Tag: capcom

  • Ultimate Ghosts ’n Goblins (Tose, 2006)

    Ultimate Ghosts ’n Goblins (Tose, 2006)

    Developed/Published by: Tose / Capcom
    Released: 29th August, 2006
    Completed: 23rd August, 2014
    Completion: Rescued Princess Prin-Prin.
    Trophies / Achievements: n/a

    I’ve been watching Game Centre CX again! I’d fallen out of the habit, but recently I got off my arse and organised my collection of Iron Chef episodes and started watching them in order (can you believe they made fifty-six episodes of Iron Chef in 1994? That’s more than one a week!) and it put me in mood for some Game Centre CX too. And after watching the Kacho valiantly battle his way through Ghouls ’n Ghosts on Megadrive, I thought I might as well give this a shot, because it’s been in my collection for donkeys.

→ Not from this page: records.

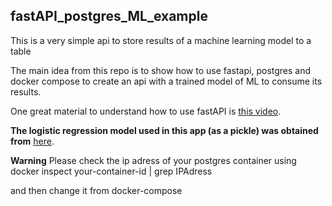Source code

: ## fastAPI_postgres_ML_example
This is a very simple api to store results of a machine learning model to a table


The main idea from this repo is to show how to use fastapi, postgres and docker compose to create an api with a trained model of ML to consume its results. 

One great material to understand how to use fastAPI is [this video](https://www.youtube.com/watch?v=1zMQBe0l1bM&t=3476s).

**The logistic regression model used in this app (as a pickle) was obtained from** [here](https://www.kaggle.com/startupsci/titanic-data-science-solutions).

**Warning**
Please check the ip adress of your postgres container using
  docker inspect your-container-id | grep IPAdress
  
and then change it from docker-compose

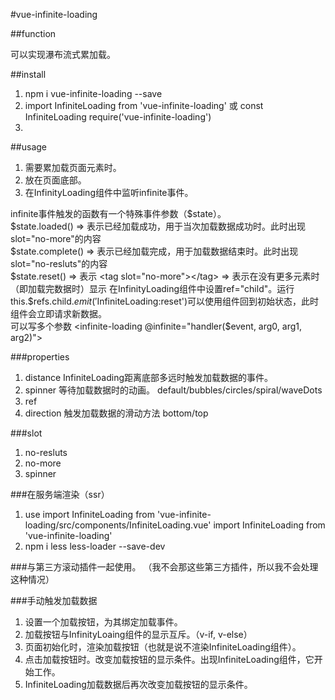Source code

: #vue-infinite-loading  

##function  

可以实现瀑布流式累加载。  

##install

1. npm i vue-infinite-loading --save  
2. import InfiniteLoading from 'vue-infinite-loading' 或 const InfiniteLoading require('vue-infinite-loading')
3. <script src="/path/to/vue-infinite-loading/dist/vue-infinite-loading.js"></script>

##usage  

1. 需要累加载页面元素时。
3. 放在页面底部。  
3. 在InfinityLoading组件中监听infinite事件。  

infinite事件触发的函数有一个特殊事件参数（$state）。  
$state.loaded() => 表示已经加载成功，用于当次加载数据成功时。此时出现slot="no-more"的内容  
$state.complete() => 表示已经加载完成，用于加载数据结束时。此时出现slot="no-resluts"的内容    
$state.reset() => 表示
<tag slot="no-more"></tag> => 表示在没有更多元素时（即加载完数据时）显示  
在InfinityLoading组件中设置ref="child"。运行this.$refs.child.$emit('$InfiniteLoading:reset')可以使用组件回到初始状态，此时组件会立即请求新数据。  
可以写多个参数 <infinite-loading @infinite="handler($event, arg0, arg1, arg2)"></infinite-loading>

###properties  

1. distance InfiniteLoading距离底部多远时触发加载数据的事件。  
2. spinner 等待加载数据时的动画。 default/bubbles/circles/spiral/waveDots  
3. ref   
4. direction 触发加载数据的滑动方法 bottom/top  

###slot

1. no-resluts  
2. no-more  
3. spinner  

###在服务端渲染（ssr）

1. use
  import InfiniteLoading from 'vue-infinite-loading/src/components/InfiniteLoading.vue'
  import InfiniteLoading from 'vue-infinite-loading'  
2. npm i less less-loader --save-dev

###与第三方滚动插件一起使用。
（我不会那这些第三方插件，所以我不会处理这种情况）  

###手动触发加载数据  

1. 设置一个加载按钮，为其绑定加载事件。  
2. 加载按钮与InfinityLoaing组件的显示互斥。（v-if, v-else）  
3. 页面初始化时，渲染加载按钮（也就是说不渲染InfiniteLoading组件）。  
4. 点击加载按钮时。改变加载按钮的显示条件。出现InfiniteLoading组件，它开始工作。  
5. InfiniteLoading加载数据后再次改变加载按钮的显示条件。  

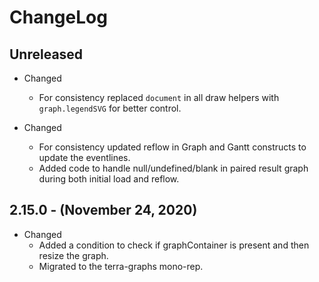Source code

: # ChangeLog

## Unreleased

* Changed
  * For consistency replaced `document` in all draw helpers with `graph.legendSVG` for better control.

* Changed
  * For consistency updated reflow in Graph and Gantt constructs to update the eventlines.
  * Added code to handle null/undefined/blank in paired result graph during both initial load and reflow.

## 2.15.0 - (November 24, 2020)

* Changed
  * Added a condition to check if graphContainer is present and then resize the graph.
  * Migrated to the terra-graphs mono-rep.
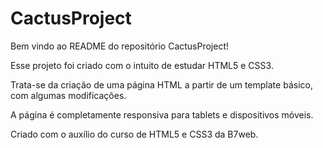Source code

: # CactusProject
Bem vindo ao README do repositório CactusProject!

Esse projeto foi criado com o intuito de estudar HTML5 e CSS3.

Trata-se da criação de uma página HTML a partir de um template básico, com algumas modificações.

A página é completamente responsiva para tablets e dispositivos móveis.

Criado com o auxílio do curso de HTML5 e CSS3 da B7web.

    You probably know the drill with the Ghosts ’n Goblins series: it’s absurdly difficult, and it changes from “Ghosts ’n Goblins” to “Ghouls ’n Ghosts” and back again confusingly. Most of the games are incredibly similar, differing only vaguely in terms of hero Arthur’s abilities and enemies. But then, plenty of series are even more restricted than that (you know, look at any side-scrolling shooter series) and it’s not like we complain about them (unless we do? We might!)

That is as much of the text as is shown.